Time is moving so fast. It used to puzzle me, but now I think I understand it's a sort of psychological time dilation. When we're young, say when we're ten, then five years is 50% of our lives. When we're twenty, it drops off to 25%. When we're forty, five years has become a mere 12.5%, and so forth. The longer one lives, the briefer any given span of time is perceived as being. The mind actually makes the span of time seem shorter than it did at an early age. Or, it may be this is some actual property peculiar to the fabric of time, but, at the moment, my psychological hypothesis seems more parsimonious. And, realizing all this, that's often been my best argument against suicide (though I strongly believe suicide is everyone's right and a personal decision, and I say this having lost someone I loved to suicide). Time is moving fast, and it moves faster and faster the older we get. If you hate life, just hang on. It'll be over "soon."

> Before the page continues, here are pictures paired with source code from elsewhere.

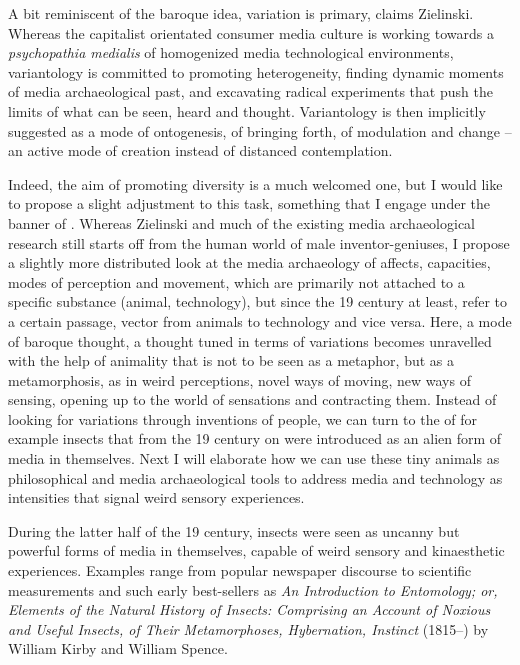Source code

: {A bit reminiscent of the baroque idea, variation is primary, claims
Zielinski. Whereas the capitalist orientated consumer media culture is
working towards a {\em psychopathia medialis} of homogenized media
technological environments, variantology is committed to promoting
heterogeneity, finding dynamic moments of media archaeological past,
and excavating radical experiments that push the limits of what can be
seen, heard and thought. Variantology is then implicitly suggested as a
mode of ontogenesis, of bringing forth, of modulation and change {--}
an active mode of creation instead of distanced contemplation.

Indeed, the aim of promoting diversity is a much welcomed one, but I
would like to propose a slight adjustment to this task, something that
I engage under the banner of . Whereas Zielinski and much
of the existing media archaeological research still starts off from the
human world of male inventor{}-geniuses, I propose a slightly more
distributed look at the media archaeology of affects, capacities, modes
of perception and movement, which are primarily not attached to a
specific substance (animal, technology), but since the 19 century at
least, refer to a certain passage, vector from animals to technology
and vice versa. Here, a mode of baroque thought, a thought tuned in
terms of variations becomes unravelled with the help of animality that
is not to be seen as a metaphor, but as a metamorphosis, as 
in weird perceptions, novel ways of moving, new ways of sensing,
opening up to the world of sensations and contracting them. Instead of
looking for variations through inventions of people, we can turn to the
 of for example insects that from the
19 century on were introduced as an alien form of
media in themselves. Next I will elaborate how we can use these tiny
animals as philosophical and media archaeological tools to address
media and technology as intensities that signal weird sensory
experiences.


During the latter half of the 19 century, insects
were seen as uncanny but powerful forms of media in themselves, capable
of weird sensory and kinaesthetic experiences. Examples range from
popular newspaper discourse to scientific measurements and such early
best{}-sellers as {\em An Introduction to Entomology; or,
Elements of the Natural History of Insects: Comprising an Account of
Noxious and Useful Insects, of Their Metamorphoses, Hybernation,
Instinct} (1815{--}) by William Kirby and William
Spence.

}
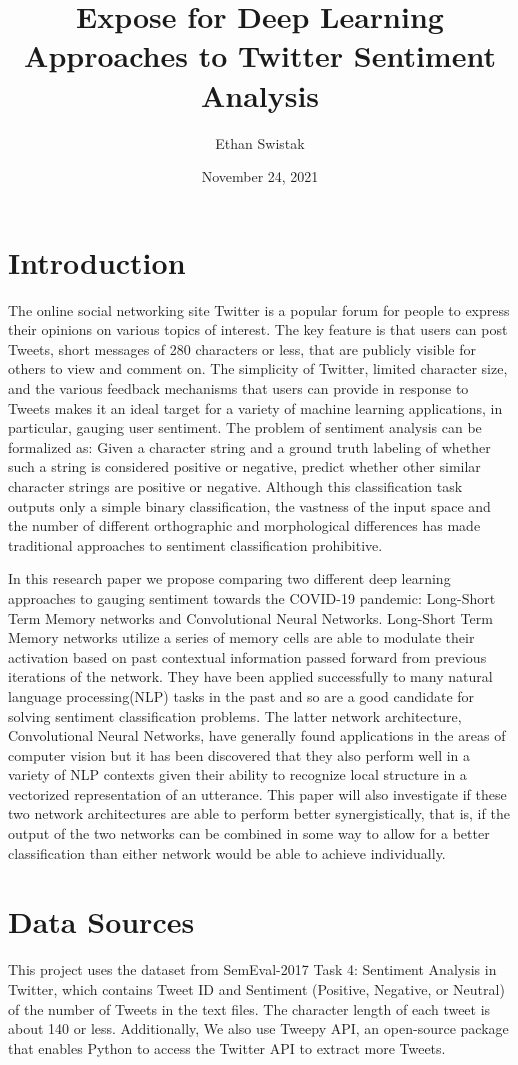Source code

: \documentclass{article}
\title{Expose for Deep Learning Approaches to Twitter Sentiment Analysis}
\author{Ethan Swistak}
\date{November 24, 2021}
\begin{document}
\maketitle

\section{Introduction}
The online social networking site Twitter is a popular forum for people to express their opinions on various topics of interest. The key feature is that users can post Tweets, short messages of 280 characters or less, that are publicly visible for others to view and comment on. The simplicity of Twitter, limited character size, and the various feedback mechanisms that users can provide in response to Tweets makes it an ideal target for a variety of machine learning applications, in particular, gauging user sentiment. The problem of sentiment analysis can be formalized as: Given a character string and a ground truth labeling of whether such a string is considered positive or negative, predict whether other similar character strings are positive or negative. Although this classification task outputs only a simple binary classification, the vastness of the input space and the number of different orthographic and morphological differences  has made traditional approaches to sentiment classification prohibitive. 

In this research paper we propose comparing two different deep learning approaches to gauging sentiment towards the COVID-19 pandemic: Long-Short Term Memory networks and Convolutional Neural Networks. Long-Short Term Memory networks utilize a series of memory cells are able to modulate their activation based on past contextual information passed forward from previous iterations of the network. They have been applied successfully to many natural language processing(NLP) tasks in the past and so are a good candidate for solving sentiment classification problems. The latter network architecture, Convolutional Neural Networks, have generally found applications in the areas of computer vision but it has been discovered that they also perform well in a variety of NLP contexts given their ability to recognize local structure in a vectorized representation of an utterance. This paper will also investigate if these two network architectures are able to perform better synergistically, that is, if the output of the two networks can be combined in some way to allow for a better classification than either network would be able to achieve individually.


\section{Data Sources}
This project uses the dataset from SemEval-2017 Task 4: Sentiment Analysis in Twitter, which contains Tweet ID and Sentiment (Positive, Negative, or Neutral) of the number of Tweets in the text files.
The character length of each tweet is about 140 or less. Additionally, We also use Tweepy API, an open-source package that enables Python to access the Twitter API to extract more Tweets. 
\end{document}
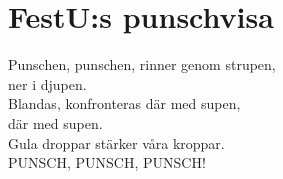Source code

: \section{FestU:s punschvisa}
Punschen, punschen, rinner genom strupen,\\
ner i djupen.\\
Blandas, konfronteras där med supen,\\
där med supen.\\
Gula droppar stärker våra kroppar.\\
PUNSCH, PUNSCH, PUNSCH!\\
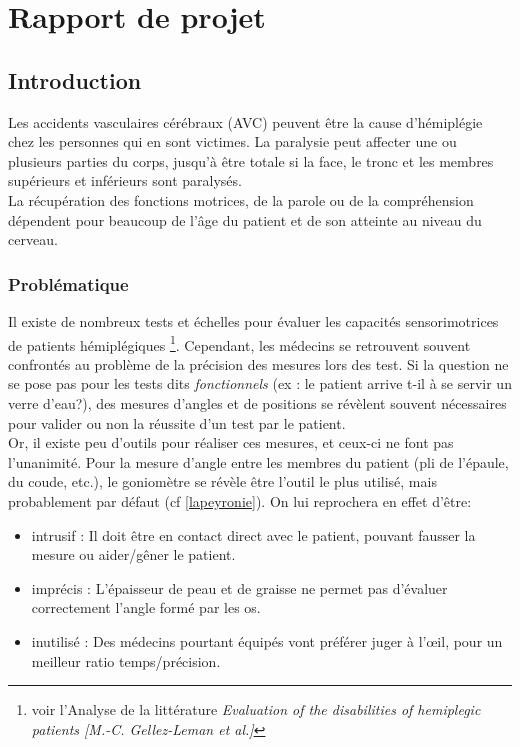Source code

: \documentclass[french,12pt]{report}
\begin{document}
\part{Rapport de projet}
\newpage
	\chapter{Introduction}
Les accidents vasculaires cérébraux (AVC) peuvent être la cause d'hémiplégie chez les personnes qui en sont victimes. La paralysie peut affecter une ou plusieurs parties du corps, jusqu'à être totale si la face, le tronc et les membres supérieurs et inférieurs sont paralysés. \\
La récupération des fonctions motrices, de la parole ou de la compréhension dépendent pour beaucoup de l'âge du patient et de son atteinte au niveau du cerveau.
		\section{Problématique}
Il existe de nombreux tests et échelles pour évaluer les capacités sensorimotrices de patients hémiplégiques \footnote{voir l'Analyse de la littérature \textit{Evaluation of the disabilities of hemiplegic patients [M.-C. Gellez-Leman et al.]}}. Cependant, les médecins se retrouvent souvent confrontés au problème de la précision des mesures lors des test. Si la question ne se pose pas pour les tests dits \textit{fonctionnels} (ex : le patient arrive t-il à se servir un verre d'eau?), des mesures d'angles et de positions se révèlent souvent nécessaires pour valider ou non la réussite d'un test par le patient.
\\Or, il existe peu d'outils pour réaliser ces mesures, et ceux-ci ne font pas l'unanimité. Pour la mesure d'angle entre les membres du patient (pli de l'épaule, du coude, etc.), le goniomètre se révèle être l'outil le plus utilisé, mais probablement par défaut (cf \ref{lapeyronie}). On lui reprochera en effet d'être: 
\begin{itemize}
	\item {intrusif :} Il doit être en contact direct avec le patient, pouvant fausser la mesure ou aider/gêner le patient.
	\item {imprécis :} L'épaisseur de peau et de graisse ne permet pas d'évaluer correctement l'angle formé par les os.
	\item {inutilisé :} Des médecins pourtant équipés vont préférer juger à l'œil, pour un meilleur ratio temps/précision.
\end{itemize}
\end{document}
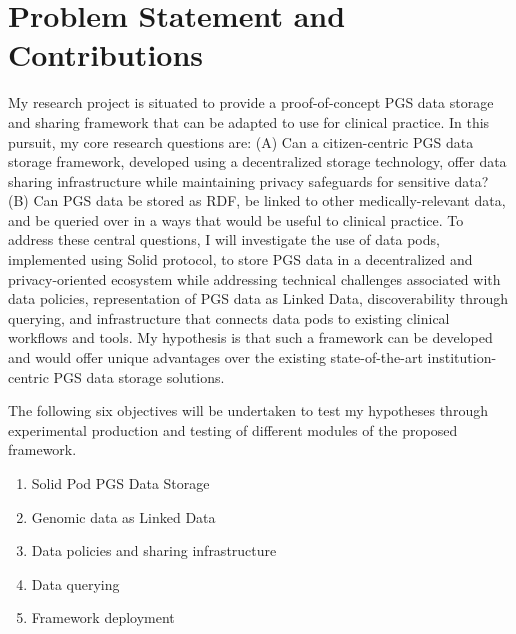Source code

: \documentclass[runningheads]{llncs}
\begin{document}


\section{Problem Statement and Contributions}

My research project is situated to provide a proof-of-concept PGS data storage and sharing framework that can be adapted to use for clinical practice. 
In this pursuit, my core research questions are: 
(A) Can a citizen-centric PGS data storage framework, developed using a decentralized storage technology, offer data sharing infrastructure while maintaining privacy safeguards for sensitive data? 
(B) Can PGS data be stored as RDF, be linked to other medically-relevant data, and be queried over in a ways that would be useful to clinical practice.
To address these central questions, I will investigate the use of data pods, implemented using Solid protocol, to store PGS data in a decentralized and privacy-oriented ecosystem while addressing technical challenges associated with data policies, representation of PGS data as Linked Data, discoverability through querying, and infrastructure that connects data pods to existing clinical workflows and tools. 
My hypothesis is that such a framework can be developed and would offer unique advantages over the existing state-of-the-art institution-centric PGS data storage solutions. 

The following six objectives will be undertaken to test my hypotheses through experimental production and testing of different modules of the proposed framework.
\begin{enumerate}
    \item Solid Pod PGS Data Storage
    \item Genomic data as Linked Data
    \item Data policies and sharing infrastructure
    \item Data querying
    \item Framework deployment
\end{enumerate}
\end{document}
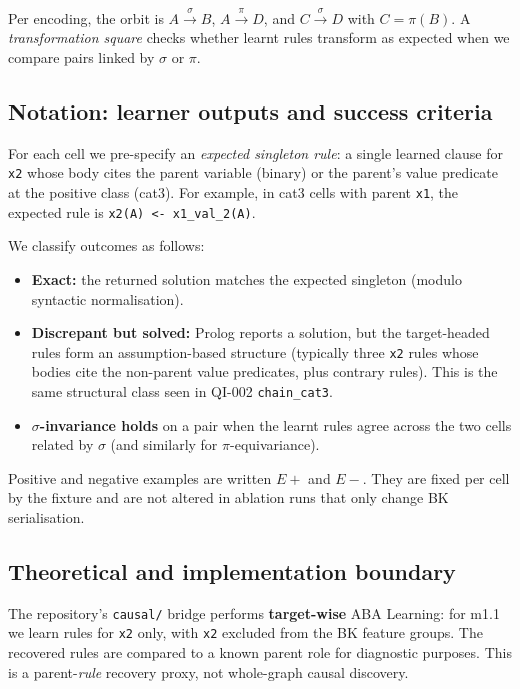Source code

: \documentclass[11pt,a4paper]{article}
\begin{document}
Per encoding, the orbit is $A \xrightarrow{\sigma} B$, $A \xrightarrow{\pi} D$, and
$C \xrightarrow{\sigma} D$ with $C = \pi(B)$. A \emph{transformation square} checks whether
 learnt rules transform as expected when we compare pairs linked by $\sigma$ or $\pi$.

\subsection{Notation: learner outputs and success criteria}

For each cell we pre-specify an \emph{expected singleton rule}: a single learned clause for
\texttt{x2} whose body cites the parent variable (binary) or the parent's value predicate at the
positive class (cat3). For example, in cat3 cells with parent \texttt{x1}, the expected rule is
\texttt{x2(A) <- x1\_val\_2(A)}.

We classify outcomes as follows:

\begin{itemize}
  \item \textbf{Exact:} the returned solution matches the expected singleton (modulo syntactic
  normalisation).
  \item \textbf{Discrepant but solved:} Prolog reports a solution, but the target-headed rules
  form an assumption-based structure (typically three \texttt{x2} rules whose bodies cite the
  non-parent value predicates, plus contrary rules). This is the same structural class seen in
  QI-002 \texttt{chain\_cat3}.
  \item \textbf{$\sigma$-invariance holds} on a pair when the learnt rules agree across the two
  cells related by $\sigma$ (and similarly for $\pi$-equivariance).
\end{itemize}

Positive and negative examples are written $E+$ and $E-$. They are fixed per cell by the fixture
and are not altered in ablation runs that only change BK serialisation.

\subsection{Theoretical and implementation boundary}

The repository's \texttt{causal/} bridge performs \textbf{target-wise} ABA Learning: for m1.1 we
learn rules for \texttt{x2} only, with \texttt{x2} excluded from the BK feature groups. The
recovered rules are compared to a known parent role for diagnostic purposes. This is a
parent-\emph{rule} recovery proxy, not whole-graph causal discovery.
\end{document}
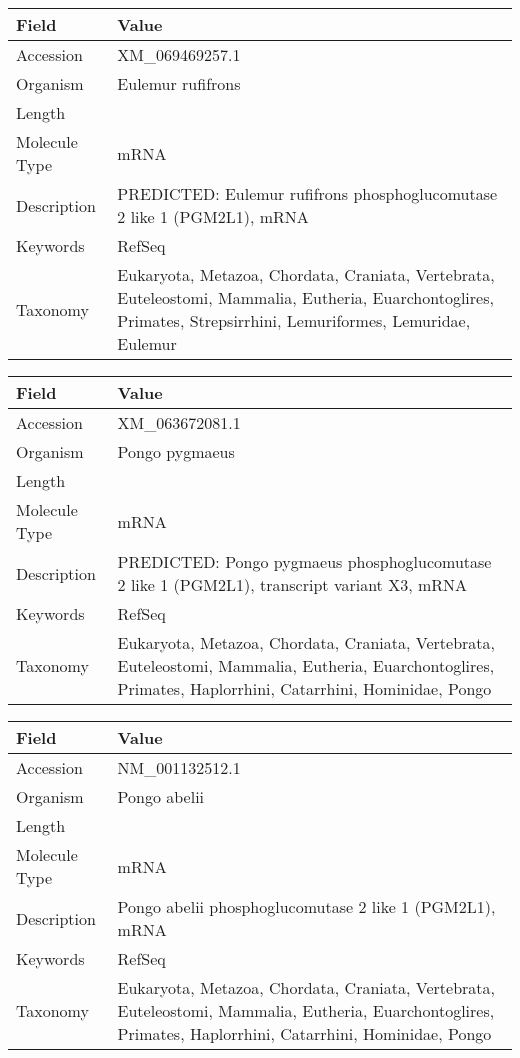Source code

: \documentclass[10pt]{article}
\begin{document}
{\footnotesize
\begin{longtable}{>{\raggedright\arraybackslash}p{4.5cm} >{\raggedright\arraybackslash}p{11.5cm}}
\textbf{Field} & \textbf{Value} \\
\hline
Accession & XM\_069469257.1 \\
Organism & Eulemur rufifrons \\
Length & 1869 \\
Molecule Type & mRNA \\
Description & PREDICTED: Eulemur rufifrons phosphoglucomutase 2 like 1 (PGM2L1), mRNA \\
Keywords & RefSeq \\
Taxonomy & Eukaryota, Metazoa, Chordata, Craniata, Vertebrata, Euteleostomi, Mammalia, Eutheria, Euarchontoglires, Primates, Strepsirrhini, Lemuriformes, Lemuridae, Eulemur \\
\end{longtable}
}

{\footnotesize
\begin{longtable}{>{\raggedright\arraybackslash}p{4.5cm} >{\raggedright\arraybackslash}p{11.5cm}}
\textbf{Field} & \textbf{Value} \\
\hline
Accession & XM\_063672081.1 \\
Organism & Pongo pygmaeus \\
Length & 8280 \\
Molecule Type & mRNA \\
Description & PREDICTED: Pongo pygmaeus phosphoglucomutase 2 like 1 (PGM2L1), transcript variant X3, mRNA \\
Keywords & RefSeq \\
Taxonomy & Eukaryota, Metazoa, Chordata, Craniata, Vertebrata, Euteleostomi, Mammalia, Eutheria, Euarchontoglires, Primates, Haplorrhini, Catarrhini, Hominidae, Pongo \\
\end{longtable}
}

{\footnotesize
\begin{longtable}{>{\raggedright\arraybackslash}p{4.5cm} >{\raggedright\arraybackslash}p{11.5cm}}
\textbf{Field} & \textbf{Value} \\
\hline
Accession & NM\_001132512.1 \\
Organism & Pongo abelii \\
Length & 3912 \\
Molecule Type & mRNA \\
Description & Pongo abelii phosphoglucomutase 2 like 1 (PGM2L1), mRNA \\
Keywords & RefSeq \\
Taxonomy & Eukaryota, Metazoa, Chordata, Craniata, Vertebrata, Euteleostomi, Mammalia, Eutheria, Euarchontoglires, Primates, Haplorrhini, Catarrhini, Hominidae, Pongo \\
\end{longtable}
}
\end{document}
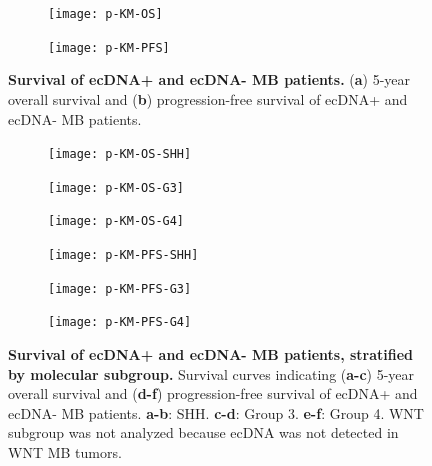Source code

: \begin{figure}[!h]
    \centering
    \begin{subfigure}{0.49\textwidth}
        \centering
        \texttt{[image: p-KM-OS]}
        \caption{}
        \label{subfig:os}
    \end{subfigure}
    \begin{subfigure}{0.49\textwidth}
        \texttt{[image: p-KM-PFS]}
        \caption{}
        \label{subfig:pfs}
    \end{subfigure}
    \caption[Survival of ecDNA+ and ecDNA- MB patients.]{\textbf{Survival of ecDNA+ and ecDNA- MB patients.} (\textbf{a}) 5-year overall survival and (\textbf{b}) progression-free survival of ecDNA+ and ecDNA- MB patients.}
    \label{fig:km}
\end{figure}

\begin{figure}[!h]
    \centering
    \begin{subfigure}{0.32\textwidth}
        \centering
        \texttt{[image: p-KM-OS-SHH]}
        \caption{}
        \label{subfig:os-shh}
    \end{subfigure}
    \begin{subfigure}{0.32\textwidth}
        \texttt{[image: p-KM-OS-G3]}
        \caption{}
        \label{subfig:os-g3}
    \end{subfigure}
    \begin{subfigure}{0.32\textwidth}
        \texttt{[image: p-KM-OS-G4]}
        \caption{}
        \label{subfig:os-g4}
    \end{subfigure}
        \begin{subfigure}{0.32\textwidth}
        \centering
        \texttt{[image: p-KM-PFS-SHH]}
        \caption{}
        \label{subfig:pfs-shh}
    \end{subfigure}
    \begin{subfigure}{0.32\textwidth}
        \texttt{[image: p-KM-PFS-G3]}
        \caption{}
        \label{subfig:pfs-g3}
    \end{subfigure}
    \begin{subfigure}{0.32\textwidth}
        \texttt{[image: p-KM-PFS-G4]}
        \caption{}
        \label{subfig:pfs-g4}
    \end{subfigure}
    \caption[Survival of ecDNA+ and ecDNA- MB patients, stratified by molecular subgroup.]{\textbf{Survival of ecDNA+ and ecDNA- MB patients, stratified by molecular subgroup.} Survival curves indicating (\textbf{a-c}) 5-year overall survival and (\textbf{d-f}) progression-free survival of ecDNA+ and ecDNA- MB patients. \textbf{a-b}: SHH. \textbf{c-d}: Group 3. \textbf{e-f}: Group 4. WNT subgroup was not analyzed because ecDNA was not detected in WNT MB tumors.}
    \label{fig:km-subgroup}
\end{figure}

Yesterday, I slogged through the more tiresome aspects of the process of getting the CEM for The Drowning Girl: A Memoir ready to go back to my editor. Which is to say, heading down the steep slopes of Mount Taediosus, reaching the talus, one encounters great thickets of greenbriers and kudzu vines. The descent is slowed. And so forth. And today, I am reduced to double checking, mostly proving the things I've quoted are in public domain, or that I have quoted short enough portions that my quotes constitute fair use. Sometimes, this turns into black comedy, such as, for example, where I quoted Dante's Divina Commedia, which was, of course, written in the early fourteenth century. Obviously, it's in the public domain. But not so fast! Because, I quote both the original Italian and an English translation. So, which English translation did I quote? Because translations are subject to copyright, which means translated lines of a fourteenth century poem may well be under copyright.
But when asked, "Which translation did you use?" My response is, "Fuck if I know." Turns out, I used the translation made by Allen Mandelbaum between 1980 and 1984. Very much still in copyright. This means I have to quote the English translation lines from a much older translation, likely Henry Francis Cary's, which was done between 1805-1814, and is long, long out of copyright (therefore, in "public domain"). And so on, and on, and on, and on.
Thankfully, sovay was kind enough to read through the ms. again with an eye to this very problem, plus my copyeditor caught many of them.
Also. After adding, over the last week, an additional ten thousand words or so to the "Back Pages" portion of the ms., I began to fear I'd broken the book in so doing. I emailed it to Peter Straub, and he read over it again for me yesterday. And, says he, yes, I broke it. Chop the new stuff out. Which I will do, because I respect his opinion as much as that of almost any living author. Besides, cutting the new text will make my editor happy. An author must never, ever be afraid to take scalpel to child.
Also, I signed the signature sheets to the Centipede Press Machen collection.
And that was my yesterday. Pretty much. Oh, we're getting into Season Two of Mad Men, and I still can't figure out why they made the jump from 1960 to 1962. But it was disorienting, and I didn't even catch on until the third episode or so. And we read. And we slept. But I did not sleep enough.